* Data shown
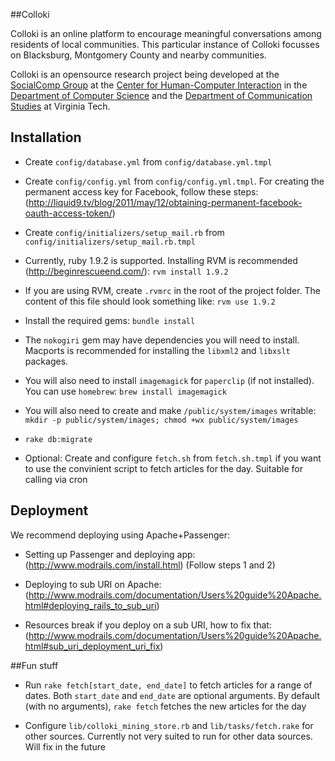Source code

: ##Colloki

Colloki is an online platform to encourage meaningful conversations among residents of local communities. This particular instance of Colloki focusses on Blacksburg, Montgomery County and nearby communities.

Colloki is an opensource research project being developed at the [SocialComp Group](http://diggov.cs.vt.edu) at the [Center for Human-Computer Interaction](http://hci.vt.edu) in the [Department of Computer Science](http://www.cs.vt.edu) and the [Department of Communication Studies](http://www.comm.vt.edu) at Virginia Tech.

## Installation

* Create `config/database.yml` from `config/database.yml.tmpl`

* Create `config/config.yml` from `config/config.yml.tmpl`. For creating the permanent access key for Facebook, follow these steps: (http://liquid9.tv/blog/2011/may/12/obtaining-permanent-facebook-oauth-access-token/)

* Create `config/initializers/setup_mail.rb` from `config/initializers/setup_mail.rb.tmpl`

* Currently, ruby 1.9.2 is supported. Installing RVM is recommended (http://beginrescueend.com/): 
`rvm install 1.9.2`

* If you are using RVM, create `.rvmrc` in the root of the project folder.
    The content of this file should look something like: `rvm use 1.9.2`

* Install the required gems: `bundle install`

* The `nokogiri` gem may have dependencies you will need to install. 
    Macports is recommended for installing the `libxml2` and `libxslt` packages.

* You will also need to install `imagemagick` for `paperclip` (if not installed). 
    You can use `homebrew`: `brew install imagemagick`

* You will also need to create and make `/public/system/images` writable:
  `mkdir -p public/system/images; chmod +wx public/system/images`

* `rake db:migrate`

* Optional: Create and configure `fetch.sh` from `fetch.sh.tmpl` if you want to use the convinient script to fetch articles for the day. Suitable for calling via cron

## Deployment

We recommend deploying using Apache+Passenger:

* Setting up Passenger and deploying app: (http://www.modrails.com/install.html) (Follow steps 1 and 2)

* Deploying to sub URI on Apache: (http://www.modrails.com/documentation/Users%20guide%20Apache.html#deploying_rails_to_sub_uri)

* Resources break if you deploy on a sub URI, how to fix that: (http://www.modrails.com/documentation/Users%20guide%20Apache.html#sub_uri_deployment_uri_fix)

##Fun stuff

* Run `rake fetch[start_date, end_date]` to fetch articles for a range of dates. Both `start_date` and `end_date` are optional arguments. By default (with no arguments), `rake fetch` fetches the new articles for the day

* Configure `lib/colloki_mining_store.rb` and `lib/tasks/fetch.rake` for other sources. Currently not very suited to run for other data sources. Will fix in the future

* Goal of the exercise
The lines that mention the word "recommended" should be pulled from the records above.

* Exercise response
* Currently, ruby 1.9.2 is supported. Installing RVM is recommended (http://beginrescueend.com/): 
    Macports is recommended for installing the `libxml2` and `libxslt` packages.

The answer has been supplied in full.